REQUIRED ACTION =>
Print the data once more, exactly as given. Drop the pictures.

Collected data:
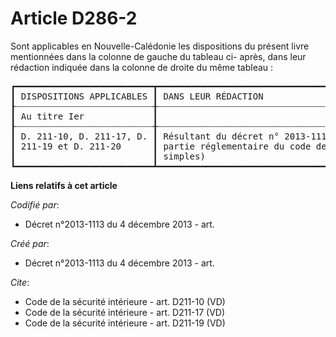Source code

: # Article D286-2

Sont applicables en Nouvelle-Calédonie les dispositions du présent livre mentionnées dans la colonne de gauche du tableau ci-
après, dans leur rédaction indiquée dans la colonne de droite du même tableau : 

<pre>
┏━━━━━━━━━━━━━━━━━━━━━━━━━━┳━━━━━━━━━━━━━━━━━━━━━━━━━━━━━━━━━━━━━━━━━━━━━━━━━━━━━━━━━━━━━━━━━━━━━━━━━━━━━━━━━━━━━━━━━━━━━━━━┓
┃ DISPOSITIONS APPLICABLES ┃ DANS LEUR RÉDACTION                                                                            ┃
┠┈┈┈┈┈┈┈┈┈┈┈┈┈┈┈┈┈┈┈┈┈┈┈┈┈┈╂┈┈┈┈┈┈┈┈┈┈┈┈┈┈┈┈┈┈┈┈┈┈┈┈┈┈┈┈┈┈┈┈┈┈┈┈┈┈┈┈┈┈┈┈┈┈┈┈┈┈┈┈┈┈┈┈┈┈┈┈┈┈┈┈┈┈┈┈┈┈┈┈┈┈┈┈┈┈┈┈┈┈┈┈┈┈┈┈┈┈┈┈┈┈┈┈┨
┃ Au titre Ier             ┃                                                                                                ┃
┠┈┈┈┈┈┈┈┈┈┈┈┈┈┈┈┈┈┈┈┈┈┈┈┈┈┈╂┈┈┈┈┈┈┈┈┈┈┈┈┈┈┈┈┈┈┈┈┈┈┈┈┈┈┈┈┈┈┈┈┈┈┈┈┈┈┈┈┈┈┈┈┈┈┈┈┈┈┈┈┈┈┈┈┈┈┈┈┈┈┈┈┈┈┈┈┈┈┈┈┈┈┈┈┈┈┈┈┈┈┈┈┈┈┈┈┈┈┈┈┈┈┈┈┨
┃ D. 211-10, D. 211-17, D. ┃ Résultant du décret n° 2013-1113 relatif aux dispositions des livres Ier, II, IV et V de la    ┃
┃ 211-19 et D. 211-20      ┃ partie réglementaire du code de la sécurité intérieure (Décrets en Conseil d'Etat et décrets   ┃
┃                          ┃ simples)                                                                                       ┃
┗━━━━━━━━━━━━━━━━━━━━━━━━━━┻━━━━━━━━━━━━━━━━━━━━━━━━━━━━━━━━━━━━━━━━━━━━━━━━━━━━━━━━━━━━━━━━━━━━━━━━━━━━━━━━━━━━━━━━━━━━━━━━┛
</pre>


**Liens relatifs à cet article**

_Codifié par_:

  - Décret n°2013-1113 du 4 décembre 2013 - art.

_Créé par_:

  - Décret n°2013-1113 du 4 décembre 2013 - art.

_Cite_:

  - Code de la sécurité intérieure - art. D211-10 (VD)
  - Code de la sécurité intérieure - art. D211-17 (VD)
  - Code de la sécurité intérieure - art. D211-19 (VD)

WRITTEN RESPONSE =>
Source code

: # Article D286-2

Sont applicables en Nouvelle-Calédonie les dispositions du présent livre mentionnées dans la colonne de gauche du tableau ci-
après, dans leur rédaction indiquée dans la colonne de droite du même tableau : 

<pre>
┏━━━━━━━━━━━━━━━━━━━━━━━━━━┳━━━━━━━━━━━━━━━━━━━━━━━━━━━━━━━━━━━━━━━━━━━━━━━━━━━━━━━━━━━━━━━━━━━━━━━━━━━━━━━━━━━━━━━━━━━━━━━━┓
┃ DISPOSITIONS APPLICABLES ┃ DANS LEUR RÉDACTION                                                                            ┃
┠┈┈┈┈┈┈┈┈┈┈┈┈┈┈┈┈┈┈┈┈┈┈┈┈┈┈╂┈┈┈┈┈┈┈┈┈┈┈┈┈┈┈┈┈┈┈┈┈┈┈┈┈┈┈┈┈┈┈┈┈┈┈┈┈┈┈┈┈┈┈┈┈┈┈┈┈┈┈┈┈┈┈┈┈┈┈┈┈┈┈┈┈┈┈┈┈┈┈┈┈┈┈┈┈┈┈┈┈┈┈┈┈┈┈┈┈┈┈┈┈┈┈┈┨
┃ Au titre Ier             ┃                                                                                                ┃
┠┈┈┈┈┈┈┈┈┈┈┈┈┈┈┈┈┈┈┈┈┈┈┈┈┈┈╂┈┈┈┈┈┈┈┈┈┈┈┈┈┈┈┈┈┈┈┈┈┈┈┈┈┈┈┈┈┈┈┈┈┈┈┈┈┈┈┈┈┈┈┈┈┈┈┈┈┈┈┈┈┈┈┈┈┈┈┈┈┈┈┈┈┈┈┈┈┈┈┈┈┈┈┈┈┈┈┈┈┈┈┈┈┈┈┈┈┈┈┈┈┈┈┈┨
┃ D. 211-10, D. 211-17, D. ┃ Résultant du décret n° 2013-1113 relatif aux dispositions des livres Ier, II, IV et V de la    ┃
┃ 211-19 et D. 211-20      ┃ partie réglementaire du code de la sécurité intérieure (Décrets en Conseil d'Etat et décrets   ┃
┃                          ┃ simples)                                                                                       ┃
┗━━━━━━━━━━━━━━━━━━━━━━━━━━┻━━━━━━━━━━━━━━━━━━━━━━━━━━━━━━━━━━━━━━━━━━━━━━━━━━━━━━━━━━━━━━━━━━━━━━━━━━━━━━━━━━━━━━━━━━━━━━━━┛
</pre>


**Liens relatifs à cet article**

_Codifié par_:

  - Décret n°2013-1113 du 4 décembre 2013 - art.

_Créé par_:

  - Décret n°2013-1113 du 4 décembre 2013 - art.

_Cite_:

  - Code de la sécurité intérieure - art. D211-10 (VD)
  - Code de la sécurité intérieure - art. D211-17 (VD)
  - Code de la sécurité intérieure - art. D211-19 (VD)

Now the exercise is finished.